People with self-reported comorbidities or chronic illness and those who have private health insurance were more likely to get the vaccine. An estimated 78 percent said their family and friends supported their vaccine decision.

“This study presents an early indication of public perceptions towards a future COVID-19 vaccine and represents a starting point for mapping vaccine perceptions,” the team concluded in the study.

“To support an effective launch of these new vaccines, governments need to use this time to understand the community’s concerns and to identify the strategies that will support engagement,” they added.

Healthcare providers play a pivotal role in informing patients of the benefits of vaccines, particularly amid the raging pandemic. In Australia, where vaccines are delivered in primary care settings, the focus will be on supporting clinicians and nurses. However, the researchers said that due to the higher risk of infection in adult groups, other providers need to be considered.

COVID-19 global toll

The coronavirus pandemic is far from over, as countries report skyrocketing SARS-CoV-2 cases. The United States remains the nation with the highest number of confirmed cases, reaching more than 7.44 million infections and more than 210,000 deaths.
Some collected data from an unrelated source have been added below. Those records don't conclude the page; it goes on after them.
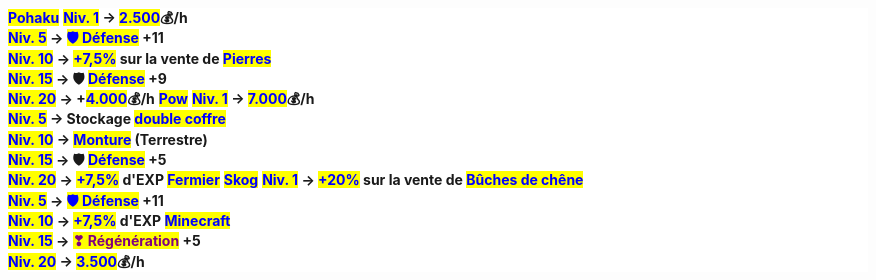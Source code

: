   <tr>
    <td align="center"><mark style="color:blue;"><strong>Pohaku</strong></mark></td>
    <td>
      <mark style="color:blue;"><strong>Niv. 1</strong></mark><strong> -> </strong><mark style="color:blue;"><strong>2.500</strong></mark><strong>💰/h</strong>
      <br><mark style="color:blue;"><strong>Niv. 5</strong></mark><strong> -> </strong><mark style="color:blue;"><strong>🛡 Défense</strong></mark><strong> +11</strong>
      <br><mark style="color:blue;"><strong>Niv. 10</strong></mark><strong> -> </strong><mark style="color:blue;"><strong>+7,5%</strong></mark><strong> sur la vente de </strong><mark style="color:blue;"><strong>Pierres</strong></mark>
      <br><mark style="color:blue;"><strong>Niv. 15</strong></mark><strong> -> 🛡 </strong><mark style="color:blue;"><strong>Défense</strong></mark><strong> +9</strong>
      <br><mark style="color:blue;"><strong>Niv. 20</strong></mark><strong> -> +</strong><mark style="color:blue;"><strong>4.000</strong></mark><strong>💰/h</strong>
    </td>
  </tr>

  <tr>
    <td align="center"><mark style="color:blue;"><strong>Pow</strong></mark></td>
    <td>
      <mark style="color:blue;"><strong>Niv. 1</strong></mark><strong> -> </strong><mark style="color:blue;"><strong>7.000</strong></mark><strong>💰/h</strong>
      <br><mark style="color:blue;"><strong>Niv. 5</strong></mark><strong> -> Stockage </strong><mark style="color:blue;"><strong>double coffre</strong></mark>
      <br><mark style="color:blue;"><strong>Niv. 10</strong></mark><strong> -> </strong><mark style="color:blue;"><strong>Monture</strong></mark><strong> (Terrestre)</strong>
      <br><mark style="color:blue;"><strong>Niv. 15</strong></mark><strong> -> 🛡 </strong><mark style="color:blue;"><strong>Défense</strong></mark><strong> +5</strong>
      <br><mark style="color:blue;"><strong>Niv. 20</strong></mark><strong> -> </strong><mark style="color:blue;"><strong>+7,5%</strong></mark><strong> d'EXP </strong><mark style="color:blue;"><strong>Fermier</strong></mark>
    </td>
  </tr>

  <tr>
    <td align="center"><mark style="color:blue;"><strong>Skog</strong></mark></td>
    <td>
      <mark style="color:blue;"><strong>Niv. 1</strong></mark><strong> -> </strong><mark style="color:blue;"><strong>+20%</strong></mark><strong> sur la vente de </strong><mark style="color:blue;"><strong>Bûches de chêne</strong></mark>
      <br><mark style="color:blue;"><strong>Niv. 5</strong></mark><strong> -> </strong><mark style="color:blue;"><strong>🛡 Défense</strong></mark><strong> +11</strong>
      <br><mark style="color:blue;"><strong>Niv. 10</strong></mark><strong> -> </strong><mark style="color:blue;"><strong>+7,5%</strong></mark><strong> d'EXP </strong><mark style="color:blue;"><strong>Minecraft</strong></mark>
      <br><mark style="color:blue;"><strong>Niv. 15</strong></mark><strong> -> </strong><mark style="color:purple;"><strong>❣ Régénération</strong></mark><strong> +5</strong>
      <br><mark style="color:blue;"><strong>Niv. 20</strong></mark><strong> -> </strong><mark style="color:blue;"><strong>3.500</strong></mark><strong>💰/h</strong>
    </td>
  </tr>
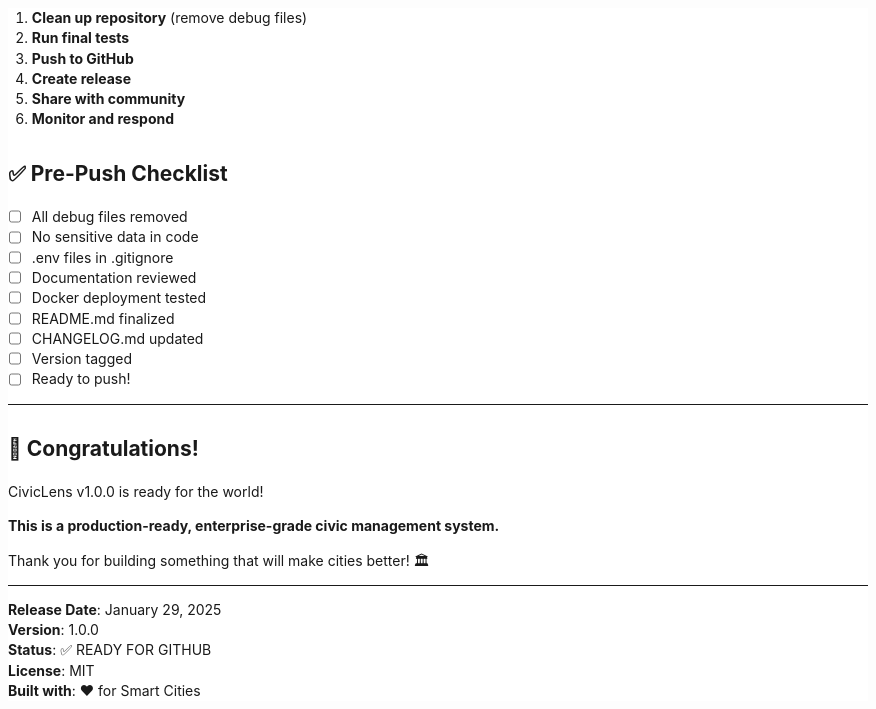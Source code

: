 1. **Clean up repository** (remove debug files)
2. **Run final tests**
3. **Push to GitHub**
4. **Create release**
5. **Share with community**
6. **Monitor and respond**

## ✅ Pre-Push Checklist

- [ ] All debug files removed
- [ ] No sensitive data in code
- [ ] .env files in .gitignore
- [ ] Documentation reviewed
- [ ] Docker deployment tested
- [ ] README.md finalized
- [ ] CHANGELOG.md updated
- [ ] Version tagged
- [ ] Ready to push!

---

## 🎉 Congratulations!

CivicLens v1.0.0 is ready for the world!

**This is a production-ready, enterprise-grade civic management system.**

Thank you for building something that will make cities better! 🏛️

---

**Release Date**: January 29, 2025  
**Version**: 1.0.0  
**Status**: ✅ READY FOR GITHUB  
**License**: MIT  
**Built with**: ❤️ for Smart Cities
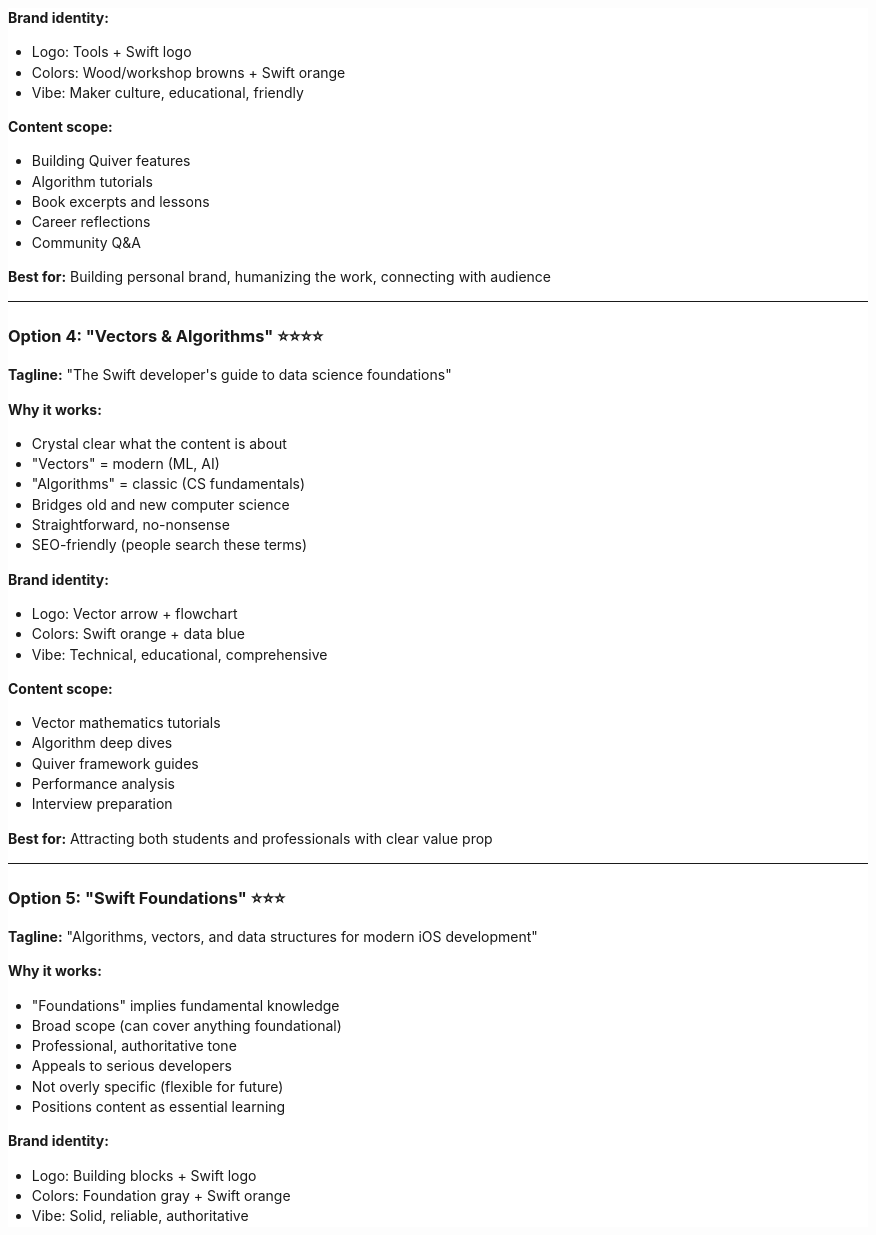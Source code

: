 **Brand identity:**
- Logo: Tools + Swift logo
- Colors: Wood/workshop browns + Swift orange
- Vibe: Maker culture, educational, friendly

**Content scope:**
- Building Quiver features
- Algorithm tutorials
- Book excerpts and lessons
- Career reflections
- Community Q&A

**Best for:** Building personal brand, humanizing the work, connecting with audience

---

### Option 4: "Vectors & Algorithms" ⭐⭐⭐⭐
**Tagline:** "The Swift developer's guide to data science foundations"

**Why it works:**
- Crystal clear what the content is about
- "Vectors" = modern (ML, AI)
- "Algorithms" = classic (CS fundamentals)
- Bridges old and new computer science
- Straightforward, no-nonsense
- SEO-friendly (people search these terms)

**Brand identity:**
- Logo: Vector arrow + flowchart
- Colors: Swift orange + data blue
- Vibe: Technical, educational, comprehensive

**Content scope:**
- Vector mathematics tutorials
- Algorithm deep dives
- Quiver framework guides
- Performance analysis
- Interview preparation

**Best for:** Attracting both students and professionals with clear value prop

---

### Option 5: "Swift Foundations" ⭐⭐⭐
**Tagline:** "Algorithms, vectors, and data structures for modern iOS development"

**Why it works:**
- "Foundations" implies fundamental knowledge
- Broad scope (can cover anything foundational)
- Professional, authoritative tone
- Appeals to serious developers
- Not overly specific (flexible for future)
- Positions content as essential learning

**Brand identity:**
- Logo: Building blocks + Swift logo
- Colors: Foundation gray + Swift orange
- Vibe: Solid, reliable, authoritative

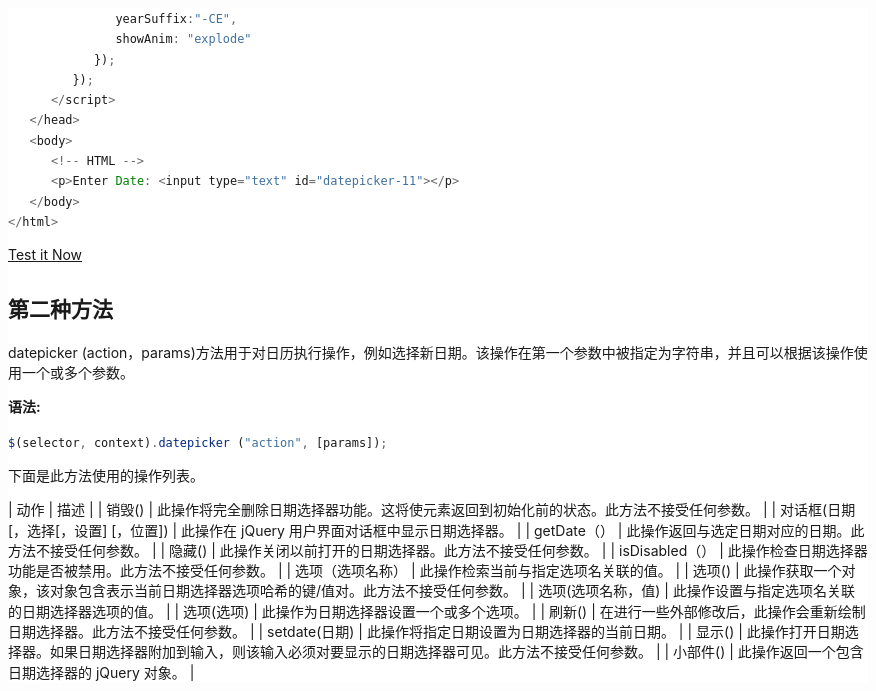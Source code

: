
 ```js
               yearSuffix:"-CE",
               showAnim: "explode"
            });
         });
      </script>
   </head>
   <body>
      <!-- HTML --> 
      <p>Enter Date: <input type="text" id="datepicker-11"></p>
   </body>
</html>

```

[Test it Now](https://www.javatpoint.com/oprweb/test.jsp?filename=jqueryuidatepicker4)

## 第二种方法

datepicker (action，params)方法用于对日历执行操作，例如选择新日期。该操作在第一个参数中被指定为字符串，并且可以根据该操作使用一个或多个参数。

**语法:**

```js
$(selector, context).datepicker ("action", [params]);

```

下面是此方法使用的操作列表。

| 动作
 | 描述 |
| 销毁() | 此操作将完全删除日期选择器功能。这将使元素返回到初始化前的状态。此方法不接受任何参数。 |
| 对话框(日期[，选择[，设置] [，位置]) | 此操作在 jQuery 用户界面对话框中显示日期选择器。 |
| getDate（） | 此操作返回与选定日期对应的日期。此方法不接受任何参数。 |
| 隐藏() | 此操作关闭以前打开的日期选择器。此方法不接受任何参数。 |
| isDisabled（） | 此操作检查日期选择器功能是否被禁用。此方法不接受任何参数。 |
| 选项（选项名称） | 此操作检索当前与指定选项名关联的值。 |
| 选项() | 此操作获取一个对象，该对象包含表示当前日期选择器选项哈希的键/值对。此方法不接受任何参数。 |
| 选项(选项名称，值)
 | 此操作设置与指定选项名关联的日期选择器选项的值。 |
| 选项(选项) | 此操作为日期选择器设置一个或多个选项。 |
| 刷新() | 在进行一些外部修改后，此操作会重新绘制日期选择器。此方法不接受任何参数。 |
| setdate(日期) | 此操作将指定日期设置为日期选择器的当前日期。 |
| 显示() | 此操作打开日期选择器。如果日期选择器附加到输入，则该输入必须对要显示的日期选择器可见。此方法不接受任何参数。 |
| 小部件() | 此操作返回一个包含日期选择器的 jQuery 对象。 |
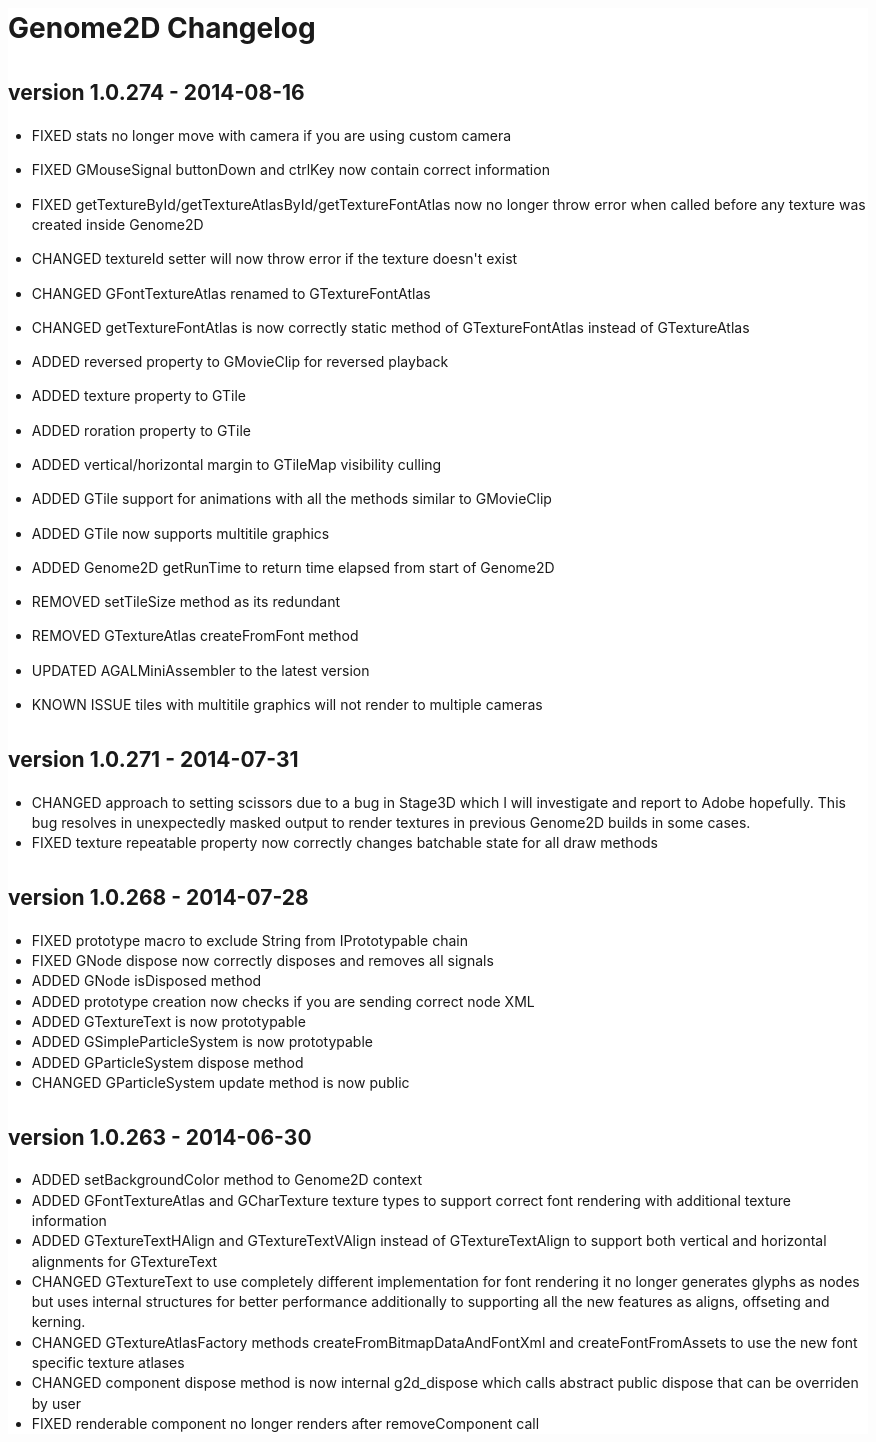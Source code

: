 Genome2D Changelog
===================

version 1.0.274 - 2014-08-16
--------------------------

- FIXED stats no longer move with camera if you are using custom camera
- FIXED GMouseSignal buttonDown and ctrlKey now contain correct information
- FIXED getTextureById/getTextureAtlasById/getTextureFontAtlas now no longer throw error when called before any texture was created inside Genome2D
- CHANGED textureId setter will now throw error if the texture doesn't exist
- CHANGED GFontTextureAtlas renamed to GTextureFontAtlas
- CHANGED getTextureFontAtlas is now correctly static method of GTextureFontAtlas instead of GTextureAtlas
- ADDED reversed property to GMovieClip for reversed playback
- ADDED texture property to GTile
- ADDED roration property to GTile
- ADDED vertical/horizontal margin to GTileMap visibility culling
- ADDED GTile support for animations with all the methods similar to GMovieClip
- ADDED GTile now supports multitile graphics
- ADDED Genome2D getRunTime to return time elapsed from start of Genome2D
- REMOVED setTileSize method as its redundant
- REMOVED GTextureAtlas createFromFont method
- UPDATED AGALMiniAssembler to the latest version

- KNOWN ISSUE tiles with multitile graphics will not render to multiple cameras

version 1.0.271 - 2014-07-31
--------------------------

- CHANGED approach to setting scissors due to a bug in Stage3D which I will investigate and report to Adobe hopefully. This bug resolves in unexpectedly masked output to render textures in previous Genome2D builds in some cases.
- FIXED texture repeatable property now correctly changes batchable state for all draw methods

version 1.0.268 - 2014-07-28
--------------------------

- FIXED prototype macro to exclude String from IPrototypable chain
- FIXED GNode dispose now correctly disposes and removes all signals
- ADDED GNode isDisposed method
- ADDED prototype creation now checks if you are sending correct node XML
- ADDED GTextureText is now prototypable
- ADDED GSimpleParticleSystem is now prototypable
- ADDED GParticleSystem dispose method
- CHANGED GParticleSystem update method is now public

version 1.0.263 - 2014-06-30
--------------------------

- ADDED setBackgroundColor method to Genome2D context
- ADDED GFontTextureAtlas and GCharTexture texture types to support correct font rendering with additional texture information
- ADDED GTextureTextHAlign and GTextureTextVAlign instead of GTextureTextAlign to support both vertical and horizontal alignments for GTextureText
- CHANGED GTextureText to use completely different implementation for font rendering it no longer generates glyphs as nodes but uses internal structures for better performance additionally to supporting all the new features as aligns, offseting and kerning.
- CHANGED GTextureAtlasFactory methods createFromBitmapDataAndFontXml and createFontFromAssets to use the new font specific texture atlases
- CHANGED component dispose method is now internal g2d_dispose which calls abstract public dispose that can be overriden by user 
- FIXED renderable component no longer renders after removeComponent call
Other countries with ravaging infections include India, with more than 6.62 million cases, Brazil, with more than 4.91 million cases, and Russia, with more than 1.21 million cases. South American countries also report high case numbers, such as Colombia, with more than 855,000 cases, Peru, with more than 828,000 cases, and Argentina, with more than 798,000 cases.

However, of the 35.33 million confirmed infections, 24.57 million have already recovered.

*Important Notice

medRxiv publishes preliminary scientific reports that are not peer-reviewed and, therefore, should not be regarded as conclusive, guide clinical practice/health-related behavior, or treated as established information.